What is beef fondue? How do you make creamed veggies?

Try this-scramble your whites, add the ff cheese. Top with salsa and wrap iy in a ww tortilla! YUM-ME!

Oh...As for the almonds do you think that is a good idea _post-wo_??? Just my 2 cents

This is like 20 questions eh?


----------



## simbh (Nov 28, 2004)

Jill said:
			
		

> What is beef fondue? How do you make creamed veggies?
> 
> Try this-scramble your whites, add the ff cheese. Top with salsa and wrap iy in a ww tortilla! YUM-ME!
> 
> ...


Im not sure how to say what beef fondue is ... You know that meet that you put in if you do a chinese fondu ? Well its that. Its an extremely lean cut if you love beef , I couldnt go without this.

For the almonds , I dont know , I took my shake and I was still hungry like 15-20 min later , so I ate a bit of almonds . Since Im doing some bulking Im sure it cant hurt . It has quite a bit of fat , but its all good fat .

Oh ya , Ill try that receipe with the scramble eggs , seems pretty tasty  

To make my cream veggies its pretty simple.

First , you need the following .

1 full onion
2 leeks
1 full carrot
1/4 of a medium to full brocolli
2 rather small patatoes

You put a little olive oil (or other oil) and you throw all those veggies in there on the stove. Bake it there at medium temprature for about 2-3 mins.

After that , you add 2 cups of water mixed with chicken broth concentrate. You put 4 thea spoons of that chicken broth concentrate with the 2 cups of water. 

After the 2-3 mins is done with the olive oil , you then add the water that you mixed with the chicken broth.

You let that cook until all the veggies are soften up .

Once the veggies are softened up , you put them all in your blender . You blend them untill it becomes uniform and usually all green /yellow . 

After that , you put it back on the stove and you add 2 cups and a half of milk (I use skimmed milk). You then let it boil for about 4-5 minutes at a low-medium fire.

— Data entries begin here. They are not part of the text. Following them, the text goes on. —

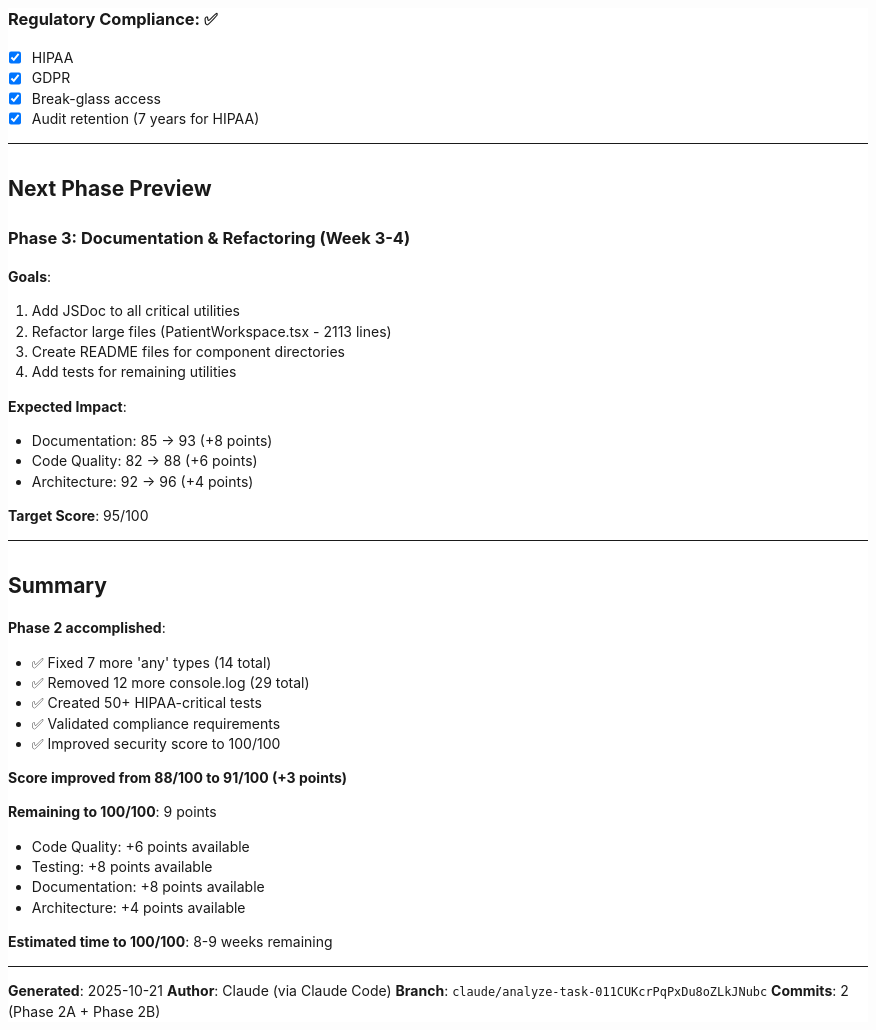### Regulatory Compliance: ✅
- [x] HIPAA
- [x] GDPR
- [x] Break-glass access
- [x] Audit retention (7 years for HIPAA)

---

## Next Phase Preview

### Phase 3: Documentation & Refactoring (Week 3-4)

**Goals**:
1. Add JSDoc to all critical utilities
2. Refactor large files (PatientWorkspace.tsx - 2113 lines)
3. Create README files for component directories
4. Add tests for remaining utilities

**Expected Impact**:
- Documentation: 85 → 93 (+8 points)
- Code Quality: 82 → 88 (+6 points)
- Architecture: 92 → 96 (+4 points)

**Target Score**: 95/100

---

## Summary

**Phase 2 accomplished**:
- ✅ Fixed 7 more 'any' types (14 total)
- ✅ Removed 12 more console.log (29 total)
- ✅ Created 50+ HIPAA-critical tests
- ✅ Validated compliance requirements
- ✅ Improved security score to 100/100

**Score improved from 88/100 to 91/100 (+3 points)**

**Remaining to 100/100**: 9 points
- Code Quality: +6 points available
- Testing: +8 points available
- Documentation: +8 points available
- Architecture: +4 points available

**Estimated time to 100/100**: 8-9 weeks remaining

---

**Generated**: 2025-10-21
**Author**: Claude (via Claude Code)
**Branch**: `claude/analyze-task-011CUKcrPqPxDu8oZLkJNubc`
**Commits**: 2 (Phase 2A + Phase 2B)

Add some peper / salt as desired .

Sorry if I couldnt be more precise about the quatities ,I always do it like that , it never looks exactly the same in color , but it always has a great taste 

Oh ya , and with the quantity I just said , you easily have enough for 6 servings. I make it in bulk , because I can just microwave it when Im on the run.


----------



## Jill (Nov 28, 2004)

Cute about the color  Hmmmm in the blender, so its more like a veggie soup. I may try it sometime but i am not a big soup fan 

As for the almonds my main concern was that they were post workout, thats it. I luv almonds and peanuts,and cashews-all of em! But try not to eat em that much just cause they are so calorie dense-and i seem to only be satisfied with 2-3 cups


----------



## Jill (Nov 28, 2004)

BTW-thanks for the detailed recipe-you should put it in the recipe section.

How old are you?


----------



## simbh (Nov 28, 2004)

Oh , no problem for the reciepe , it was my pleasure . I dont like soups much either , but this one I cant get enough of , plus Im not a big veggie fan either , so I get all the veggie I need in that  Ya , I know , I love those almonds too . I used to buy this tamari almonds from costco , but I loved it soo much I had to go to natural almonds. I like em , but I stay more into my eating guidelines with those. And when I eat them , I usually eat less than 1/2cup

Im only 19  ... Ill be 20 in 8 months ! lol

Oh ya , Ill be posting a new picture around the 20th of decembre. Ill be right in the middle of my bulking stage  .


----------



## simbh (Nov 29, 2004)

I woke up early this morning to do a paper . The actual paper was due at 11:30 am , so I woke up at 6:00am  For some reason , I work good when I know I have a short deadline . Anyways , apparts that waking up early , feeling great . Ill post my meals of the day and my workout later tonight , cuz Ill be working out around 8pm . Oh yes , Im doing back / biceps today. And my legs still hurt from the other day , especially my gentle behind. Damn those squats 

Oh ya , I just put a new avatar on


----------



## simbh (Nov 29, 2004)

I just came back from training . I hate mondays (yes just like the song) . Why ? Because so many people come to train on mondays !!! why why why ? My guess is that they all got drunk on the weekend and they wanna work out to avoid that beer belly ?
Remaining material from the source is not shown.